基から容姿が男っぽいので、女の子からの告白が耐えないのですが…。

女の子にしちゃ、背の高い172センチのスレンダーって言えば聞こえがいいかもしれないけど、まな板なのだ。

「葵は?」

周りが、期待を込めてこっちを見てくるが、私は何て言ったらいいのかわからず、黙り込んだ。

「ねぇ、もしかして、未だってことはないよね?」

舞羅が、図星を指してきた。

「その、もしかしてだけど…」

私が答えれば、驚いた顔をする。

「えっ…。何で。葵の周りには、一杯居たじゃんか」

う~ん、そんなに居たか?

「まぁ、男友達は居たが、好きになった奴は居なかったかな」

だって、気がね無しに話せるのって、男子ばっかだったし…。

女子って、有ること無いことを噂にしてるから、それが面倒でつい男子と居たんだよね。

この格好のせい(お陰)で、誰もやっかんでこなかったんだけどね(ごくたまに、取り持ってくれって頼まれたけど、面倒だし断ってたが)。

「えーー。
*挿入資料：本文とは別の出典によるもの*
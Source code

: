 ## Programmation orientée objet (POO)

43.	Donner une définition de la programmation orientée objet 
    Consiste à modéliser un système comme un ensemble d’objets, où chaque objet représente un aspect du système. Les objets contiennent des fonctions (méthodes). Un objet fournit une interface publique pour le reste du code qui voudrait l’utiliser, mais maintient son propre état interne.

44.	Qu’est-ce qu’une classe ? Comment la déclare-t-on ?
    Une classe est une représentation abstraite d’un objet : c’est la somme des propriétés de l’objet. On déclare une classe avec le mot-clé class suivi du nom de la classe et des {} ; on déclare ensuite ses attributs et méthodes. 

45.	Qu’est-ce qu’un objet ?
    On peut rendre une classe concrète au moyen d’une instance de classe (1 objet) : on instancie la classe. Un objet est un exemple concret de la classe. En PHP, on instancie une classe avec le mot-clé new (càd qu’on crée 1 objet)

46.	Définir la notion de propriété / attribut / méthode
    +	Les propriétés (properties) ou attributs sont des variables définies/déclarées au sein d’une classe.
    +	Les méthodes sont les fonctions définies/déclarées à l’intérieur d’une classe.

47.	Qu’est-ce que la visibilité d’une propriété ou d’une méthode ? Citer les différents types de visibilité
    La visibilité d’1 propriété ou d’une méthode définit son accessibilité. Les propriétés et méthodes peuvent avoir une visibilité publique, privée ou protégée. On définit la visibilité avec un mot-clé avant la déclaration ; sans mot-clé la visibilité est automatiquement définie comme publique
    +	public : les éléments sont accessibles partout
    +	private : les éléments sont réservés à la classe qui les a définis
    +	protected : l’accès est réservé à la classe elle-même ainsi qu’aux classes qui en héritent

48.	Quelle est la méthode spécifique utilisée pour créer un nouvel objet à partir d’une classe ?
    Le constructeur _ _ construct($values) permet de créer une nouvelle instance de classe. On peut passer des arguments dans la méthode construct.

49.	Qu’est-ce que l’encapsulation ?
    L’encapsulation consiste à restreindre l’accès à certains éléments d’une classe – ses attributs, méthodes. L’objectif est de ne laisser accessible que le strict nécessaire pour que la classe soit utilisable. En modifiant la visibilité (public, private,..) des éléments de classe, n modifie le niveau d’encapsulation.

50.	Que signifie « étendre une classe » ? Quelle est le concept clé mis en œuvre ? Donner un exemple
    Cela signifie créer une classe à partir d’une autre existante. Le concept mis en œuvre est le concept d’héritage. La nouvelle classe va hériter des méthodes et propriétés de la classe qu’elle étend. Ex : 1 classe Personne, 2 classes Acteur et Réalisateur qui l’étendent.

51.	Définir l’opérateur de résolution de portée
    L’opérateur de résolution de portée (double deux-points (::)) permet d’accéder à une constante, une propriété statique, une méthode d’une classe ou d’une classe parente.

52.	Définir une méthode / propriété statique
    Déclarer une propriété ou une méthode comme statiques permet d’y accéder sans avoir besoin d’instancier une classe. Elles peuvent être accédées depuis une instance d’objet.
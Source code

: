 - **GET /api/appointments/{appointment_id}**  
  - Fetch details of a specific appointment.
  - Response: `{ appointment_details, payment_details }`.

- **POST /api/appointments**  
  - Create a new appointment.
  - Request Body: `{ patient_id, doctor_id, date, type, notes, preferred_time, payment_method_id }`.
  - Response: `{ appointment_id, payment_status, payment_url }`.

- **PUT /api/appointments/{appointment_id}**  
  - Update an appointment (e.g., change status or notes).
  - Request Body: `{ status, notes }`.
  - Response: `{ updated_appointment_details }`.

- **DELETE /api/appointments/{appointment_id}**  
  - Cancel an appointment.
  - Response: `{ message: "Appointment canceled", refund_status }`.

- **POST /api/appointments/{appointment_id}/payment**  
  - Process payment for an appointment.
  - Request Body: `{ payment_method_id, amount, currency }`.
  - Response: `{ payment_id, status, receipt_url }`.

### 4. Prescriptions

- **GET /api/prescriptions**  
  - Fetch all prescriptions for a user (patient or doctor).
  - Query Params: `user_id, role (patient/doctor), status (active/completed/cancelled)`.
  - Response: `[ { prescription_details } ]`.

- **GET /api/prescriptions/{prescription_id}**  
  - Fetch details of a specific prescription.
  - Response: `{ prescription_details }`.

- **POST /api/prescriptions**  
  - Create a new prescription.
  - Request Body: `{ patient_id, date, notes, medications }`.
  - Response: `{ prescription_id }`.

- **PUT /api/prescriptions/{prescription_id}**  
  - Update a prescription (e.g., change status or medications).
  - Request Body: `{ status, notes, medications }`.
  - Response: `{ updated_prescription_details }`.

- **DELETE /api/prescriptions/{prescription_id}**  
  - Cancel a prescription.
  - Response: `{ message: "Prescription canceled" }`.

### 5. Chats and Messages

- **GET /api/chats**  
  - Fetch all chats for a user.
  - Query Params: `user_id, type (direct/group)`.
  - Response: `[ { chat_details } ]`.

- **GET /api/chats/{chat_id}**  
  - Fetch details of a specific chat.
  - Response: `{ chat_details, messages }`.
勿体ないよ。葵、損してるよ」

ゆりに牡丹、紅葉までもが、首を縦に振る。

勿体無いって…。

「だけど、居なかったんだから仕方ないじゃん」

"キュン"ってなったり安心できる相手なんて、早々居るもんじゃないと思う。

私の言葉に、哀れみの視線を送ってくる四人。

「じゃあさ。今、好きな人居る?」

ゆりが周りを見渡してそう告げれば。

「今は、野球部の草間先輩」

誰?それ。

私の頭の中には、?が…。

「あぁ、セカンドの人だよね。確かにカッコいいよね」

「私は、水泳部の水森くん」

水森?誰だよ。

訳が、わからん。

「えー。どこが?」

あー、もう。全然わかんないや。

四人の話し、適当に聞き流しておこう。

そうして、四人が恋話に夢中になっていく。

う~ん、やっぱりわからん…。

悩んでいれば。

ガラッ。

と入り口が開いた。

「お前ら、まだ残ってたのか?下校時間とっくに過ぎてるぞ。さっさと帰れ」

担任の永瀬が、呆れた顔をして言う。

時計に目をやれば、十八時三十分を回っていた。

だから、部活動のやってる声が聞こえなかったのか。

「ヤバイ、お兄に怒られる」

紅葉が呟いた。

「紅葉、ガンバ」

何を頑張るのだろうか…。

私たちは、それぞれ鞄を手に教室を出ようとした。

「坂本。少しだけ残ってくれるか?」

永瀬が引き留めてきた。

「いいですよ」

まぁ、家に帰っても誰も居ないし(やることはあるが)少しなら、大丈夫だろう。

「じゃあ、葵。また、明日」

四人が、それぞれ言って帰ってく背中を見送った。